* **What is being asked**:
Pull every line with the word "arquivo" out of the entries below.

* **Material supplied**:

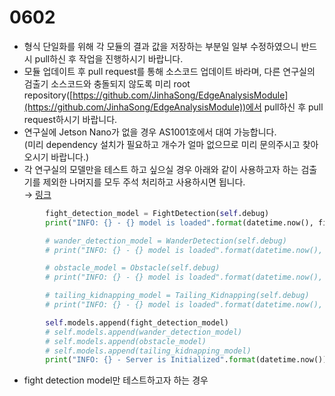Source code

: # 0602
* 형식 단일화를 위해 각 모듈의 결과 값을 저장하는 부분일 일부 수정하였으니 반드시 pull하신 후 작업을 진행하시기 바랍니다.
* 모듈 업데이트 후 pull request를 통해 소스코드 업데이트 바라며, 
다른 연구실의 검출기 소스코드와 충돌되지 않도록 미리 root repository([https://github.com/JinhaSong/EdgeAnalysisModule](https://github.com/JinhaSong/EdgeAnalysisModule))에서 pull하신 후 pull request하시기 바랍니다.
* 연구실에 Jetson Nano가 없을 경우 AS1001호에서 대여 가능합니다.<br>(미리 dependency 설치가 필요하고 개수가 얼마 없으므로 미리 문의주시고 찾아오시기 바랍니다.)
* 각 연구실의 모델만을 테스트 하고 싶으실 경우 아래와 같이 사용하고자 하는 검출기를 제외한 나머지를 모두 주석 처리하고 사용하시면 됩니다.<br>
→ [링크](https://github.com/JinhaSong/EdgeAnalysisModule/blob/master/Server/AnalysisServer.py)
``` python
        fight_detection_model = FightDetection(self.debug)
        print("INFO: {} - {} model is loaded".format(datetime.now(), fight_detection_model.model_name))

        # wander_detection_model = WanderDetection(self.debug)
        # print("INFO: {} - {} model is loaded".format(datetime.now(), wander_detection_model.model_name))

        # obstacle_model = Obstacle(self.debug)
        # print("INFO: {} - {} model is loaded".format(datetime.now(), obstacle_model.model_name))

        # tailing_kidnapping_model = Tailing_Kidnapping(self.debug)
        # print("INFO: {} - {} model is loaded".format(datetime.now(), tailing_kidnapping_model.model_name))

        self.models.append(fight_detection_model)
        # self.models.append(wander_detection_model)
        # self.models.append(obstacle_model)
        # self.models.append(tailing_kidnapping_model)
        print("INFO: {} - Server is Initialized".format(datetime.now()))
```
* fight detection model만 테스트하고자 하는 경우

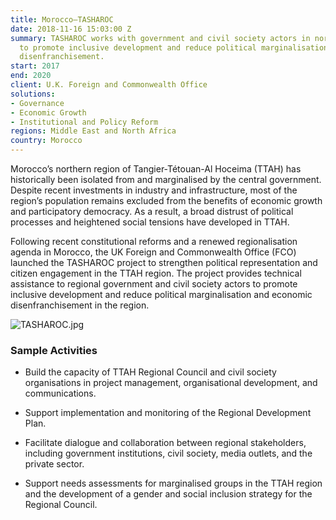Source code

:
 ```yaml
---
title: Morocco—TASHAROC
date: 2018-11-16 15:03:00 Z
summary: TASHAROC works with government and civil society actors in northern Morocco
  to promote inclusive development and reduce political marginalisation and economic
  disenfranchisement.
start: 2017
end: 2020
client: U.K. Foreign and Commonwealth Office
solutions:
- Governance
- Economic Growth
- Institutional and Policy Reform
regions: Middle East and North Africa
country: Morocco
---
```


Morocco’s northern region of Tangier-Tétouan-Al Hoceima (TTAH) has historically been isolated from and marginalised by the central government. Despite recent investments in industry and infrastructure, most of the region’s population remains excluded from the benefits of economic growth and participatory democracy. As a result, a broad distrust of political processes and heightened social tensions have developed in TTAH.

Following recent constitutional reforms and a renewed regionalisation agenda in Morocco, the UK Foreign and Commonwealth Office (FCO) launched the TASHAROC project to strengthen political representation and citizen engagement in the TTAH region. The project provides technical assistance to regional government and civil society actors to promote inclusive development and reduce political marginalisation and economic disenfranchisement in the region.

![TASHAROC.jpg](/uploads/TASHAROC.jpg)

### Sample Activities

* Build the capacity of TTAH Regional Council and civil society organisations in project management, organisational development, and communications.

* Support implementation and monitoring of the Regional Development Plan.

* Facilitate dialogue and collaboration between regional stakeholders, including government institutions, civil society, media outlets, and the private sector.

* Support needs assessments for marginalised groups in the TTAH region and the development of a gender and social inclusion strategy for the Regional Council.
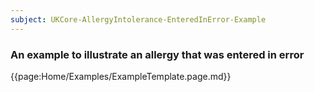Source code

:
 ```yaml
---
subject: UKCore-AllergyIntolerance-EnteredInError-Example
---
```

### An example to illustrate an allergy that was entered in error

{{page:Home/Examples/ExampleTemplate.page.md}}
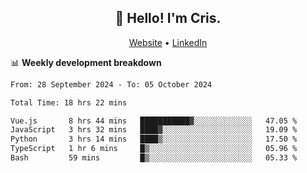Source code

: 
<h2 align="center">👋 Hello! I'm Cris.</h2>
<p align="center">
  <a href="https://www.criscunas.dev">Website</a> •
  <a href="https://www.linkedin.com/in/cristophercunas/">LinkedIn</a> 
</p>


📊 **Weekly development breakdown**
<!--START_SECTION:waka-->

```txt
From: 28 September 2024 - To: 05 October 2024

Total Time: 18 hrs 22 mins

Vue.js       8 hrs 44 mins   ███████████▓░░░░░░░░░░░░░   47.05 %
JavaScript   3 hrs 32 mins   ████▓░░░░░░░░░░░░░░░░░░░░   19.09 %
Python       3 hrs 14 mins   ████▒░░░░░░░░░░░░░░░░░░░░   17.50 %
TypeScript   1 hr 6 mins     █▒░░░░░░░░░░░░░░░░░░░░░░░   05.96 %
Bash         59 mins         █▒░░░░░░░░░░░░░░░░░░░░░░░   05.33 %
```

<!--END_SECTION:waka-->
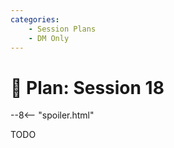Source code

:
 ```yaml
---
categories:
    - Session Plans
    - DM Only
---
```


# 🔐 Plan: Session 18

--8<-- "spoiler.html"

TODO
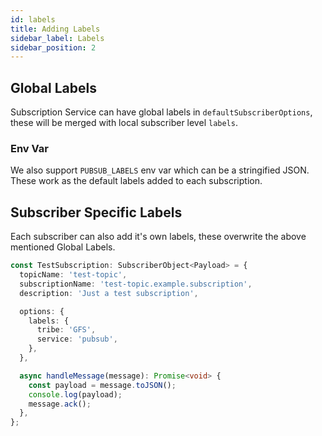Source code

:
 ```yaml
---
id: labels
title: Adding Labels
sidebar_label: Labels
sidebar_position: 2
---
```


## Global Labels

Subscription Service can have global labels in `defaultSubscriberOptions`, these will be merged with local subscriber level `labels`.

### Env Var

We also support `PUBSUB_LABELS` env var which can be a stringified JSON. These work as the default labels added to each subscription.

## Subscriber Specific Labels

Each subscriber can also add it's own labels, these overwrite the above mentioned Global Labels.

```ts
const TestSubscription: SubscriberObject<Payload> = {
  topicName: 'test-topic',
  subscriptionName: 'test-topic.example.subscription',
  description: 'Just a test subscription',

  options: {
    labels: {
      tribe: 'GFS',
      service: 'pubsub',
    },
  },

  async handleMessage(message): Promise<void> {
    const payload = message.toJSON();
    console.log(payload);
    message.ack();
  },
};
```
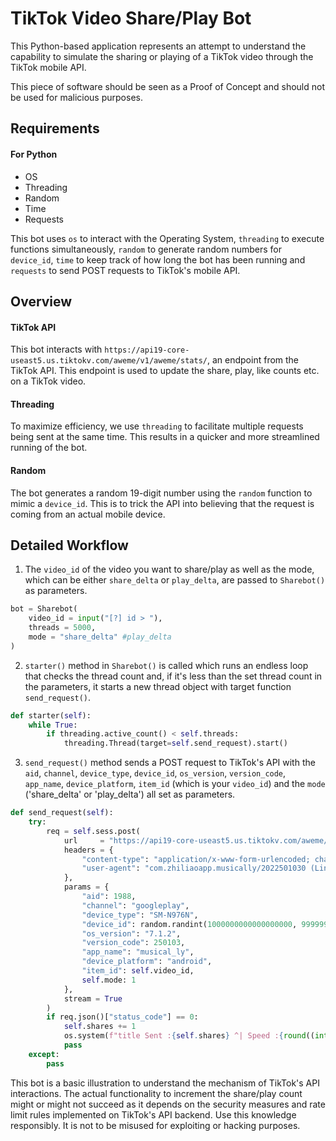 # TikTok Video Share/Play Bot

This Python-based application represents an attempt to understand the capability to simulate the sharing or playing of a TikTok video through the TikTok mobile API.

This piece of software should be seen as a Proof of Concept and should not be used for malicious purposes.

## Requirements

#### For Python

- OS
- Threading
- Random
- Time
- Requests

This bot uses `os` to interact with the Operating System, `threading` to execute functions simultaneously, `random` to generate random numbers for `device_id`, `time` to keep track of how long the bot has been running and `requests` to send POST requests to TikTok's mobile API.

## Overview

#### TikTok API

This bot interacts with `https://api19-core-useast5.us.tiktokv.com/aweme/v1/aweme/stats/`, an endpoint from the TikTok API. This endpoint is used to update the share, play, like counts etc. on a TikTok video.

#### Threading

To maximize efficiency, we use `threading` to facilitate multiple requests being sent at the same time. This results in a quicker and more streamlined running of the bot.

#### Random 

The bot generates a random 19-digit number using the `random` function to mimic a `device_id`. This is to trick the API into believing that the request is coming from an actual mobile device. 

## Detailed Workflow

1. The `video_id` of the video you want to share/play as well as the mode, which can be either `share_delta` or `play_delta`, are passed to `Sharebot()` as parameters.

```python
bot = Sharebot(
    video_id = input("[?] id > "),
    threads = 5000,
    mode = "share_delta" #play_delta
)
```
2. `starter()` method in `Sharebot()` is called which runs an endless loop that checks the thread count and, if it's less than the set thread count in the parameters, it starts a new thread object with target function `send_request()`.
   
```python
def starter(self):
    while True:
        if threading.active_count() < self.threads:
            threading.Thread(target=self.send_request).start()
```
3. `send_request()` method sends a POST request to TikTok's API with the `aid`, `channel`, `device_type`, `device_id`, `os_version`, `version_code`, `app_name`, `device_platform`, `item_id` (which is your `video_id`) and the `mode` ('share_delta' or 'play_delta') all set as parameters.

```python
def send_request(self):
    try:
        req = self.sess.post(
            url     = "https://api19-core-useast5.us.tiktokv.com/aweme/v1/aweme/stats/?", 
            headers = {
                "content-type": "application/x-www-form-urlencoded; charset=UTF-8",
                "user-agent": "com.zhiliaoapp.musically/2022501030 (Linux; U; Android 7.1.2; fr; SM-N976N; Build/QP1A.190711.020;tt-ok/3.12.13.1)"
            }, 
            params = {
                "aid": 1988,
                "channel": "googleplay",
                "device_type": "SM-N976N",
                "device_id": random.randint(1000000000000000000, 9999999999999999999),
                "os_version": "7.1.2",
                "version_code": 250103,
                "app_name": "musical_ly",
                "device_platform": "android",
                "item_id": self.video_id,
                self.mode: 1
            },
            stream = True
        )
        if req.json()["status_code"] == 0:
            self.shares += 1
            os.system(f"title Sent :{self.shares} ^| Speed :{round((int(self.shares) / (time.time() - self.start)), 2)}/s")
            pass
    except:
        pass
```


This bot is a basic illustration to understand the mechanism of TikTok's API interactions. The actual functionality to increment the share/play count might or might not succeed as it depends on the security measures and rate limit rules implemented on TikTok's API backend. Use this knowledge responsibly. It is not to be misused for exploiting or hacking purposes.
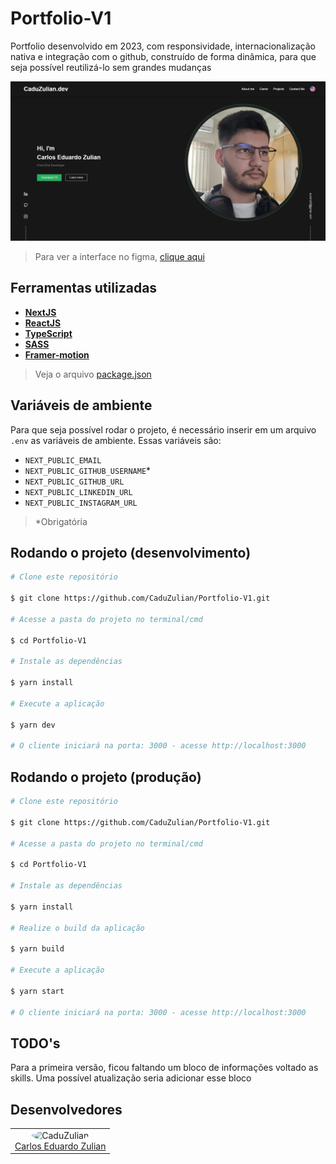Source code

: # Portfolio-V1

Portfolio desenvolvido em 2023, com responsividade, internacionalização nativa e
integração com o github, construído de forma dinâmica, para que seja possível
reutilizá-lo sem grandes mudanças

<div align="center">
<img src="github\project-image.png" alt="simple-auto-clicker"/><br />
</div>

> Para ver a interface no figma, [clique aqui](https://www.figma.com/file/Xr6P9nuBTebM5XwTx7ibHP/Portfolio-meu?type=design&node-id=292%3A98&t=oaY8kE4cpKYlQT0M-1)

## Ferramentas utilizadas

- **[NextJS](https://nextjs.org/)**
- **[ReactJS](https://react.dev/)**
- **[TypeScript](https://www.typescriptlang.org/)**
- **[SASS](https://sass-lang.com/)**
- **[Framer-motion](https://www.framer.com/motion/)**

> Veja o arquivo [package.json](https://github.com/CaduZulian/Portfolio-V1/blob/main/package.json)

## Variáveis de ambiente

Para que seja possível rodar o projeto, é necessário inserir em um arquivo
`.env` as variáveis de ambiente. Essas variáveis são:

- `NEXT_PUBLIC_EMAIL`
- `NEXT_PUBLIC_GITHUB_USERNAME`\*
- `NEXT_PUBLIC_GITHUB_URL`
- `NEXT_PUBLIC_LINKEDIN_URL`
- `NEXT_PUBLIC_INSTAGRAM_URL`

> \*Obrigatória

## Rodando o projeto (desenvolvimento)

```bash
# Clone este repositório

$ git clone https://github.com/CaduZulian/Portfolio-V1.git

# Acesse a pasta do projeto no terminal/cmd

$ cd Portfolio-V1

# Instale as dependências

$ yarn install

# Execute a aplicação

$ yarn dev

# O cliente iniciará na porta: 3000 - acesse http://localhost:3000
```

## Rodando o projeto (produção)

```bash
# Clone este repositório

$ git clone https://github.com/CaduZulian/Portfolio-V1.git

# Acesse a pasta do projeto no terminal/cmd

$ cd Portfolio-V1

# Instale as dependências

$ yarn install

# Realize o build da aplicação

$ yarn build

# Execute a aplicação

$ yarn start

# O cliente iniciará na porta: 3000 - acesse http://localhost:3000
```

## TODO's

Para a primeira versão, ficou faltando um bloco de informações voltado as skills. 
Uma possível atualização seria adicionar esse bloco

## Desenvolvedores

<table align="center">
<tr>
<td> 
<div align="center">
<img style="width: 150px; border-radius: 50%;" src="https://github.com/CaduZulian.png" alt="CaduZulian"/><br />
<a href="https://github.com/CaduZulian">Carlos Eduardo Zulian</a> 
</div>  
</td>
</tr>
</table>

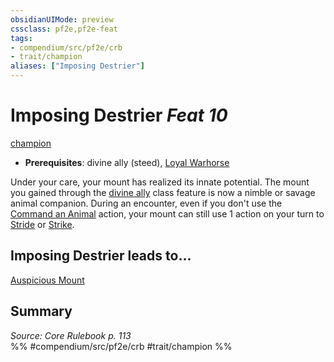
 ```yaml
---
obsidianUIMode: preview
cssclass: pf2e,pf2e-feat
tags:
- compendium/src/pf2e/crb
- trait/champion
aliases: ["Imposing Destrier"]
---
```

# Imposing Destrier  *Feat 10*  
[champion](Reference/Rules/Traits/champion.md "Champion Class Trait")  

- **Prerequisites**: divine ally (steed), [Loyal Warhorse](loyal-warhorse.md)

Under your care, your mount has realized its innate potential. The mount you gained through the [divine ally](divine-ally.md) class feature is now a nimble or savage animal companion. During an encounter, even if you don't use the [Command an Animal](command-an-animal.md) action, your mount can still use 1 action on your turn to [Stride](stride.md) or [Strike](strike.md).

## Imposing Destrier leads to...

[Auspicious Mount](auspicious-mount.md)

## Summary

*Source: Core Rulebook p. 113*  
%% #compendium/src/pf2e/crb #trait/champion %%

* **Response to the exercise**:
> Veja o arquivo [package.json](https://github.com/CaduZulian/Portfolio-V1/blob/main/package.json)
Para que seja possível rodar o projeto, é necessário inserir em um arquivo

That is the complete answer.